There are high performance GT cars too Adam.

Protegimus


----------



## vxrcymru (Sep 29, 2009)

Adamantium said:


> I don't get the pops and bangs obsession. It's not a rally car!


Just a bit of fun for us wanna be chavs, I imagine you're waiting for a fully electric zero noise R37.


----------



## Webber (Jul 17, 2012)

Anybody tried the rolling launch yet? I'm interested to hear feedback on that


----------



## Adamantium (Jun 24, 2002)

vxrcymru said:


> Just a bit of fun for us wanna be chavs, I imagine you're waiting for a fully electric zero noise R37.

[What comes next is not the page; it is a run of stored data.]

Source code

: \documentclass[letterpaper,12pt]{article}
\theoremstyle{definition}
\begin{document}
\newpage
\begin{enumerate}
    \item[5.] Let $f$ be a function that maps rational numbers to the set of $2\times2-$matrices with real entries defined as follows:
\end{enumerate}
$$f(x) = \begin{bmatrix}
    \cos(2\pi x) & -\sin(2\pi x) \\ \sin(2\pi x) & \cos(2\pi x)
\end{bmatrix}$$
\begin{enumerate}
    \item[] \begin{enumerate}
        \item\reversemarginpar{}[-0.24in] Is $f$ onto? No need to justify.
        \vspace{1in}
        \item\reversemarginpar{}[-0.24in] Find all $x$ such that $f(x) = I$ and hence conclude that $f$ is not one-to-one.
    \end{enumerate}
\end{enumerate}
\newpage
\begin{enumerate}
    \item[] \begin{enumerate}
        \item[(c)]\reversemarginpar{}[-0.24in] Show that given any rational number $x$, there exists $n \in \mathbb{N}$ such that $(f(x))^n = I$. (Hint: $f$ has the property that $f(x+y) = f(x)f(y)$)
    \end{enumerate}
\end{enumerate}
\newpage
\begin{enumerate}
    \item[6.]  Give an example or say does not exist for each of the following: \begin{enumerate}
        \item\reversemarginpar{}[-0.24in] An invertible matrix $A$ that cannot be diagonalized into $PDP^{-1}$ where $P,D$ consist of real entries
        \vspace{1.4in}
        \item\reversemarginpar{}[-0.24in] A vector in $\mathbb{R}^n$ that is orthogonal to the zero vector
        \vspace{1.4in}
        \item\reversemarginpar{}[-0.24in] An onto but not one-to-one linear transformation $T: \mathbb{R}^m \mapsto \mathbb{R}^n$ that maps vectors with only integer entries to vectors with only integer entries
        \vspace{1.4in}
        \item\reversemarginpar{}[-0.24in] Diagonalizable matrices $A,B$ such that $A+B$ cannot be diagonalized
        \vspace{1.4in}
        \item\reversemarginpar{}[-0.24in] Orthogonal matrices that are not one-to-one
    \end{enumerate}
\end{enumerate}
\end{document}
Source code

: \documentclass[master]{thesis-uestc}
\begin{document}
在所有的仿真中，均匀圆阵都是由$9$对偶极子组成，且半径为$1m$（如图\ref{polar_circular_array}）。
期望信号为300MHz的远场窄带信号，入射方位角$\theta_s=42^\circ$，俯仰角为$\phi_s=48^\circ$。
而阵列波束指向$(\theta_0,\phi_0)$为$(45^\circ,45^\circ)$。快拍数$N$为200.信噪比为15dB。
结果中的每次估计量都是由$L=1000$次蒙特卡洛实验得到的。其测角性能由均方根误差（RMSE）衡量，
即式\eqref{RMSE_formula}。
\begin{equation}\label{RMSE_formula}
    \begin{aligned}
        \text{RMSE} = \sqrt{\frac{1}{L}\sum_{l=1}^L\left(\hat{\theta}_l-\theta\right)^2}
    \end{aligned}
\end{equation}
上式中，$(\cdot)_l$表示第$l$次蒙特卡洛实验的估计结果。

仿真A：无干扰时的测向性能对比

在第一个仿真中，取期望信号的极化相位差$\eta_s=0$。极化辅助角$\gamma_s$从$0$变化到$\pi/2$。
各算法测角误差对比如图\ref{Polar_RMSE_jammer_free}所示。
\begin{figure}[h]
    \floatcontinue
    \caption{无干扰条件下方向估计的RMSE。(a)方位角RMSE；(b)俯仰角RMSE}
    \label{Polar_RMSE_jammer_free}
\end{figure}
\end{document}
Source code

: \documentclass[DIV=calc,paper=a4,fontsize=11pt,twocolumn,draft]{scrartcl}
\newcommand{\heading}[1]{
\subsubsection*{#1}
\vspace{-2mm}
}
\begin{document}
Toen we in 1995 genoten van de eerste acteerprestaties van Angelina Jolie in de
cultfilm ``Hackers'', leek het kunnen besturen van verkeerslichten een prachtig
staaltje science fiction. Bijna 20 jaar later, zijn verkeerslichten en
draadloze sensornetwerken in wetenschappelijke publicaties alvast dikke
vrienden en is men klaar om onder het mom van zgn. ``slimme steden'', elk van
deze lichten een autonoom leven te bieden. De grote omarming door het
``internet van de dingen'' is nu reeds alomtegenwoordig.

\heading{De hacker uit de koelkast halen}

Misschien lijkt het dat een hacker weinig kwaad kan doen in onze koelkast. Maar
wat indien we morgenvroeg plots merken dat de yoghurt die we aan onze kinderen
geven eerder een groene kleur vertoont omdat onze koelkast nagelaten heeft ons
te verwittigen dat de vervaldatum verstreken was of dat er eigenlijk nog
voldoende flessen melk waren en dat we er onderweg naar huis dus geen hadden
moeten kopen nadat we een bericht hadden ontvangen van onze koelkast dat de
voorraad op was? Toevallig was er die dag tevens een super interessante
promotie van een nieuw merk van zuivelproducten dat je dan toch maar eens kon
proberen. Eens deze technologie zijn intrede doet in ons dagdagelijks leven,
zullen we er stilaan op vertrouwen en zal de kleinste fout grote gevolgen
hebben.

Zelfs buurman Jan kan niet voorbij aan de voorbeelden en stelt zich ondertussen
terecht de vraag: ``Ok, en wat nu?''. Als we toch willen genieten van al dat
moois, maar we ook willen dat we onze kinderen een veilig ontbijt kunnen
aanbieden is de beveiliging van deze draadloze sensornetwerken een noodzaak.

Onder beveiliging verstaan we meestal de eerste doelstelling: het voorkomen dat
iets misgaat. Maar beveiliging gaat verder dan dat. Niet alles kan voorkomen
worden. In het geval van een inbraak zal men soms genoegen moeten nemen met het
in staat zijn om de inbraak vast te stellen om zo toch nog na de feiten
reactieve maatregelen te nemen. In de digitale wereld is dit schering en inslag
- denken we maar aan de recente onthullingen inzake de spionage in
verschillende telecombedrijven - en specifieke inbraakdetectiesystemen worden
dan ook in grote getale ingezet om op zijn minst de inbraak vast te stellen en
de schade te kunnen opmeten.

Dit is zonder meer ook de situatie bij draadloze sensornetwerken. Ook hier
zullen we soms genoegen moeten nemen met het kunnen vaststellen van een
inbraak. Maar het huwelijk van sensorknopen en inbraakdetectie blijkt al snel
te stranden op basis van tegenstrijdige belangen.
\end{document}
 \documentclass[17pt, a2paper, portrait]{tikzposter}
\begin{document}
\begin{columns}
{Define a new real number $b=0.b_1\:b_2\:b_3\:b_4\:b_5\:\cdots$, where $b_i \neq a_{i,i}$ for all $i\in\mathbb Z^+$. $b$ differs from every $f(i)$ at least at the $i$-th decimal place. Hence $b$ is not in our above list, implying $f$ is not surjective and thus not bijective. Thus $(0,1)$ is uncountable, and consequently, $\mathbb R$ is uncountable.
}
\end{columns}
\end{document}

When you drive a powerful electric car, you'll want one too! Not so keen on zero noise, give me a ferrari V8 and I'd have a loud exhaust, or even an RB26, which is a glorious engine. Those sounds should be heard. Sadly the VR38 sounds dull and is best silenced.

Also, I don't see the point in making cars loud at idle when they are just annoying people and preventing me from hearing nicer things like my choice of music. When you open the taps you want the noise, but when the car is just here you happen to be until you get to your destination, I'd love it to be silent.

Does that make sense?


----------



## Satan (Mar 8, 2012)

Litchfield said:


> Callum, Our Traction Control setup is designed sit as an extra layer above the original systems. It starts working gently before the Normal Nissan VDC setup has reacted. We don’t close the throttle (like the Nissan system) so it’s a smooth reduction of power, varies with speed and the amount of wheel spin detected. Our traction control intervention kicks in more aggressively as needed and you can still trigger Nissan’s VDC safety net in R mode. However now it’s not as harsh if it does intervene. It also means you can keep Nissan’s stability control which brakes individual wheels to balance the car in Normal and R mode.
> You can run the LTC on its own with all of Nissan VDC systems off and you can turn it off as well
> 
> Jason, Pops and bangs can be added once the general mapping is complete  You've got to send me your first log at least


Iain

Is this likely to cure the problem of TC cutting in when accelerating down hill? I have a particular piece of road that drops right on a downhill bend with about a mile of view leading to some lovely twisty's so need to get the overtaking done and clear the traffic ready to enjoy the bends.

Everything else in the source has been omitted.